Exercise prompt: Where does the string "with" appear in the records? Copy every line that contains it.

Exercise materials:
****************
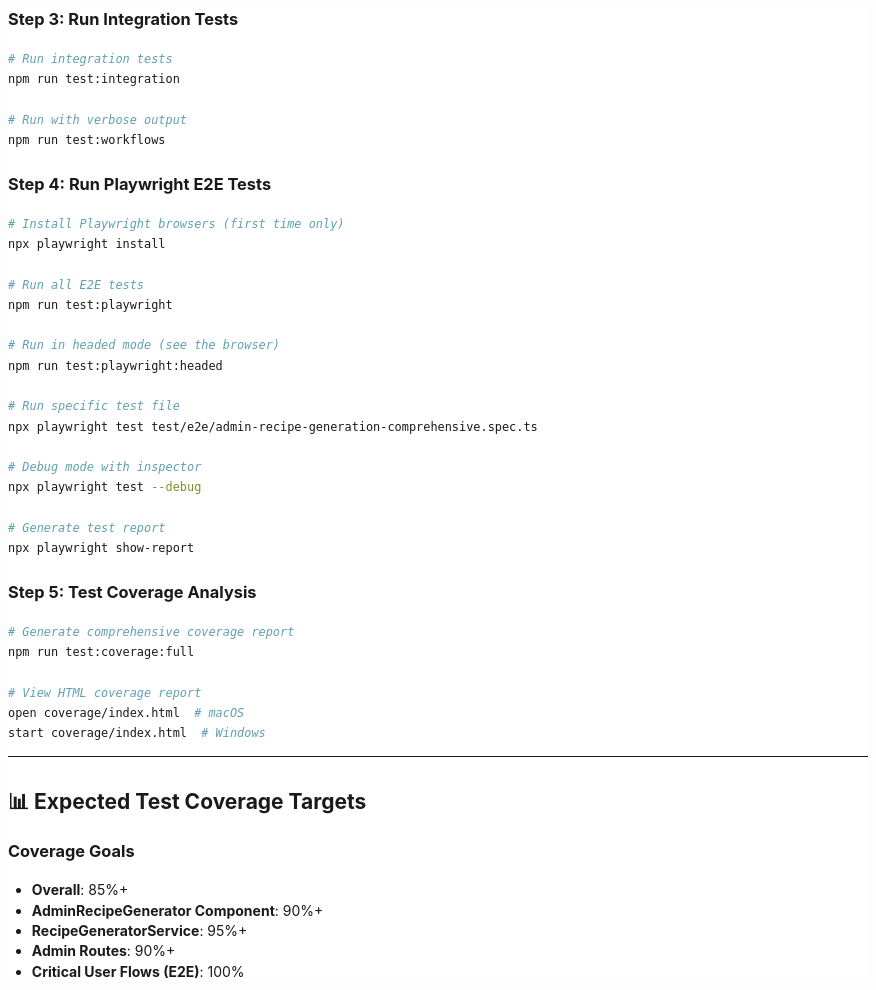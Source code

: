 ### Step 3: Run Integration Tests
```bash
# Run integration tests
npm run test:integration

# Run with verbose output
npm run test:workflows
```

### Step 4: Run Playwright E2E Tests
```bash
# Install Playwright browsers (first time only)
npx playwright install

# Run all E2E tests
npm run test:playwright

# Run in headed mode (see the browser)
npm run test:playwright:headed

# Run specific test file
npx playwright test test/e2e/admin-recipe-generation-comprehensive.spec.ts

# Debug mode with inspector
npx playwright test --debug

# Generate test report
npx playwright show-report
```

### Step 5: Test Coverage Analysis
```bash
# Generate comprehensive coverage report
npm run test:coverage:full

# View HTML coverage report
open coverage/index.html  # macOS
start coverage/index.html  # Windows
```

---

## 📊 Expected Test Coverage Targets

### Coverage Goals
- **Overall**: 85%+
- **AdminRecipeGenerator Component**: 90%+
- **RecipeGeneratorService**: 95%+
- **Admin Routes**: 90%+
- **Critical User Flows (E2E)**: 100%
****************
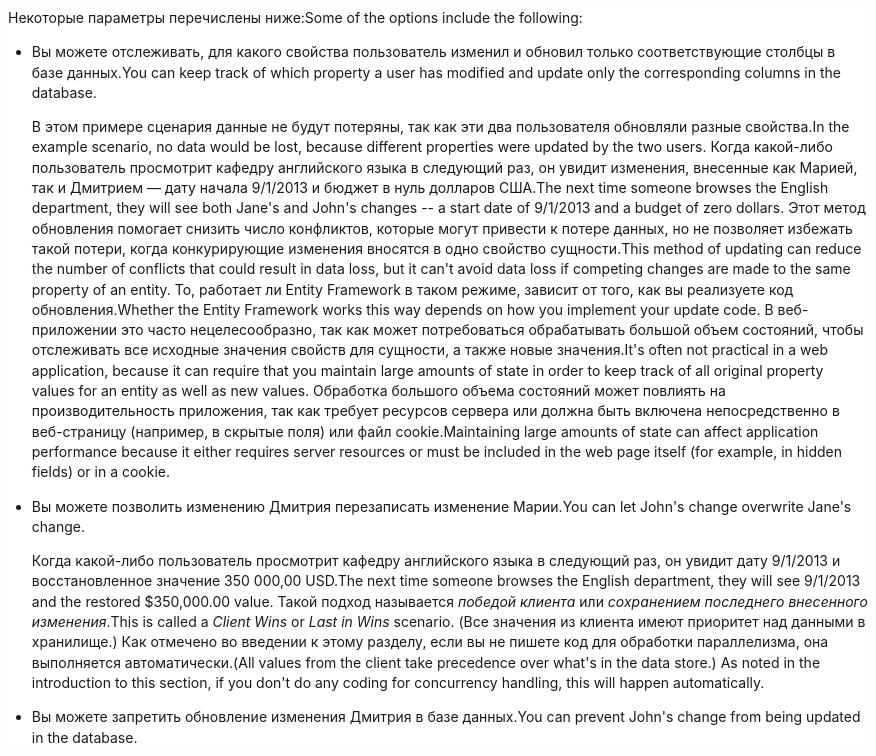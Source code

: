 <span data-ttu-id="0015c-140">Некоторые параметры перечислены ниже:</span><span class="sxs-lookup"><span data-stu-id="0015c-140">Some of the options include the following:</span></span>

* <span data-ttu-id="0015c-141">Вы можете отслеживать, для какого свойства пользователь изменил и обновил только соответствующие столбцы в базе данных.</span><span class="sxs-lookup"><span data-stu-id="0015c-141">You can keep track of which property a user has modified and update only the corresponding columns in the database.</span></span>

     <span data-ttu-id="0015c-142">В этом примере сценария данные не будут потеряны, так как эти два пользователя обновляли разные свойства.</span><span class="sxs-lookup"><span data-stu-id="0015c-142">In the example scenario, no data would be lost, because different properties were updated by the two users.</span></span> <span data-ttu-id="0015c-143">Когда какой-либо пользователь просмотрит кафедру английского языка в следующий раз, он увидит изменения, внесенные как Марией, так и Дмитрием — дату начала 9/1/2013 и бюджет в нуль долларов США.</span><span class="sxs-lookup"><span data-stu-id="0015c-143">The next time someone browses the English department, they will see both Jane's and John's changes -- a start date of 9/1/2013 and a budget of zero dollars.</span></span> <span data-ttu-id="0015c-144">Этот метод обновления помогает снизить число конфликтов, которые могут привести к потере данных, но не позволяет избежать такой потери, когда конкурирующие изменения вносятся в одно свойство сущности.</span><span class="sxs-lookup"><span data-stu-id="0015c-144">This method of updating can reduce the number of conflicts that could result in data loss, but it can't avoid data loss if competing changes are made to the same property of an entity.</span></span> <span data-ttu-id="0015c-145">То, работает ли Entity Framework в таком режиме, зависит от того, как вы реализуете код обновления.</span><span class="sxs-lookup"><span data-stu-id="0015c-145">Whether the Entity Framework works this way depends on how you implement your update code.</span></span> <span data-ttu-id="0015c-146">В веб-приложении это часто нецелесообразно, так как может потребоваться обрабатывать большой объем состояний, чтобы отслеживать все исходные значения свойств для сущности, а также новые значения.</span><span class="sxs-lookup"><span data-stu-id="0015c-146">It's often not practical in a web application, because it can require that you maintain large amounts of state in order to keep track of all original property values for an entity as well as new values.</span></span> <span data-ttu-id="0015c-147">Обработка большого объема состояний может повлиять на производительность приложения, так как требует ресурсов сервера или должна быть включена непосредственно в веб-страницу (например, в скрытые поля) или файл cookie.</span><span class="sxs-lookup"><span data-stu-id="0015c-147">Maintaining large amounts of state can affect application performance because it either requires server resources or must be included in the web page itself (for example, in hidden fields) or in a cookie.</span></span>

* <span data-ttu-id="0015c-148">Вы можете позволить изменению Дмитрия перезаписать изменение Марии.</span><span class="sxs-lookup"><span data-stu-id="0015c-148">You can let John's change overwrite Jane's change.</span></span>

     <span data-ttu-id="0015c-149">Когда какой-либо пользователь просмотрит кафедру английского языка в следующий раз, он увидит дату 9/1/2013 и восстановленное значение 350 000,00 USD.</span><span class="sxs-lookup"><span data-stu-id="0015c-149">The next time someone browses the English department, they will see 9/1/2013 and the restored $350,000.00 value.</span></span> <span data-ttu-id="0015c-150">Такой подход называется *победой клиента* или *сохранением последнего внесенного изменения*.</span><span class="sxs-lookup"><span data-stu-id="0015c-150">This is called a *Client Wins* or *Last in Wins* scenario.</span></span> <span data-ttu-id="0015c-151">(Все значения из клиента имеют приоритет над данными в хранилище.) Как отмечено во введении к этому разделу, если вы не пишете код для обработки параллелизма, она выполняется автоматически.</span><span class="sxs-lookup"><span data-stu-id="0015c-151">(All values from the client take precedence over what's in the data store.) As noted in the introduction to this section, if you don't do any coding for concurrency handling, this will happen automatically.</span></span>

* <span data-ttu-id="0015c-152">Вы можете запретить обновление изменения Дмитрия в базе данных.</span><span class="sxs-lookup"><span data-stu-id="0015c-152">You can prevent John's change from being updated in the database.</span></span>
****************
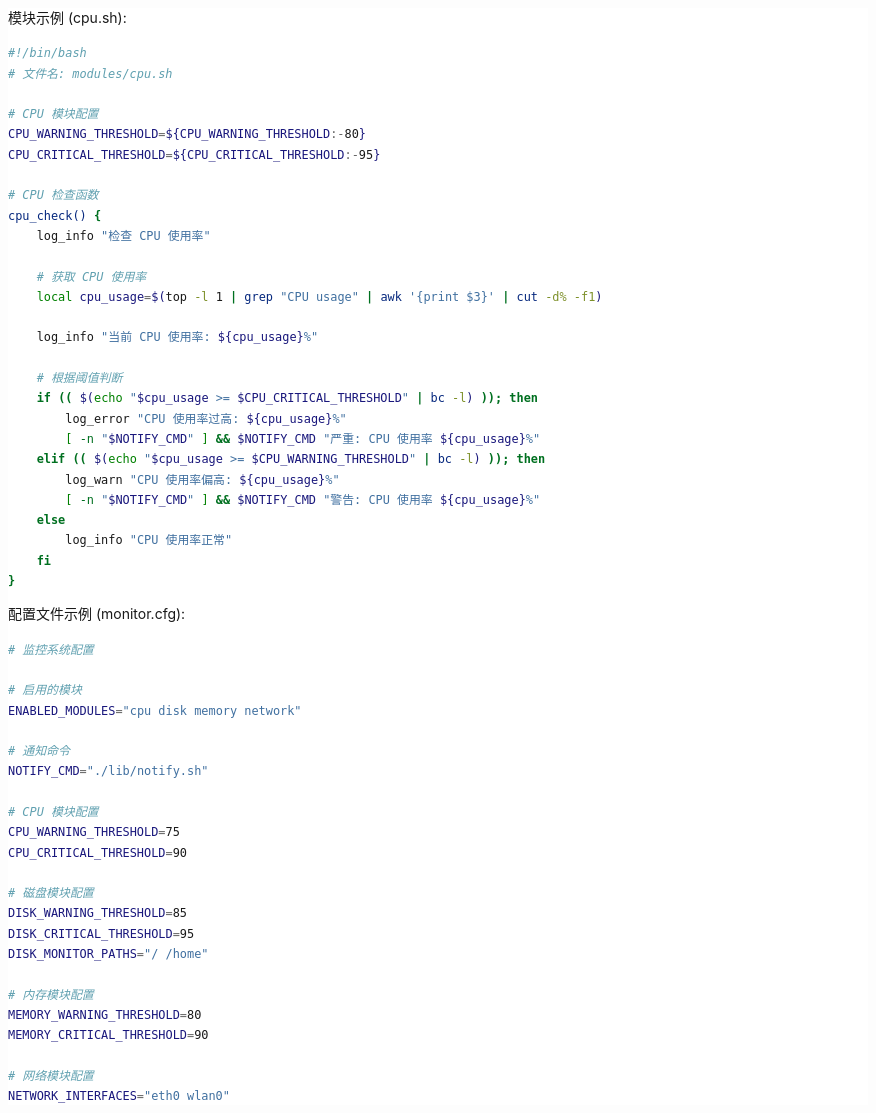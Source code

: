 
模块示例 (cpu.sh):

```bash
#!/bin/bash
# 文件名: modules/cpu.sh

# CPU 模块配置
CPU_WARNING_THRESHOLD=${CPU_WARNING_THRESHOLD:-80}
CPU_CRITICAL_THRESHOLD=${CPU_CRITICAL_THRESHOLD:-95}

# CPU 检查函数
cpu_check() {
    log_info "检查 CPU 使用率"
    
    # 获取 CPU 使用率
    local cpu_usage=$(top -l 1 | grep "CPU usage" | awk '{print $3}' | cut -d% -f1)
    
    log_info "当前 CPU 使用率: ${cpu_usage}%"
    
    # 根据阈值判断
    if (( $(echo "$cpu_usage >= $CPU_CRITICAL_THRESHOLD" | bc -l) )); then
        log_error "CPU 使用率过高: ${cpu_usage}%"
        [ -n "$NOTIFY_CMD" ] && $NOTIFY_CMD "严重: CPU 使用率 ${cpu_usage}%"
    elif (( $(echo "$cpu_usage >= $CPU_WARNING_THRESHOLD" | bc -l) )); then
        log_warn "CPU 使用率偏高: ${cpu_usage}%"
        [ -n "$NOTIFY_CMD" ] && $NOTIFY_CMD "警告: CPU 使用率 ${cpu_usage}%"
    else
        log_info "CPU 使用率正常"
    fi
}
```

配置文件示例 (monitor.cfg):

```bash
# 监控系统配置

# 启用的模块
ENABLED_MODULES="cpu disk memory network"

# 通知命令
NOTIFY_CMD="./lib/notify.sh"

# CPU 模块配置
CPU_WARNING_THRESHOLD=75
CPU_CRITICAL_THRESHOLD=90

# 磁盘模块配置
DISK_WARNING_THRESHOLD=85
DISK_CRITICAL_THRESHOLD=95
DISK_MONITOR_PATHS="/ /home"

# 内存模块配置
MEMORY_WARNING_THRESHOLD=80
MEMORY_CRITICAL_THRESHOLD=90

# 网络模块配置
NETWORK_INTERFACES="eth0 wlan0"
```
****************
Response:
# Run with verbose output
# Debug mode with inspector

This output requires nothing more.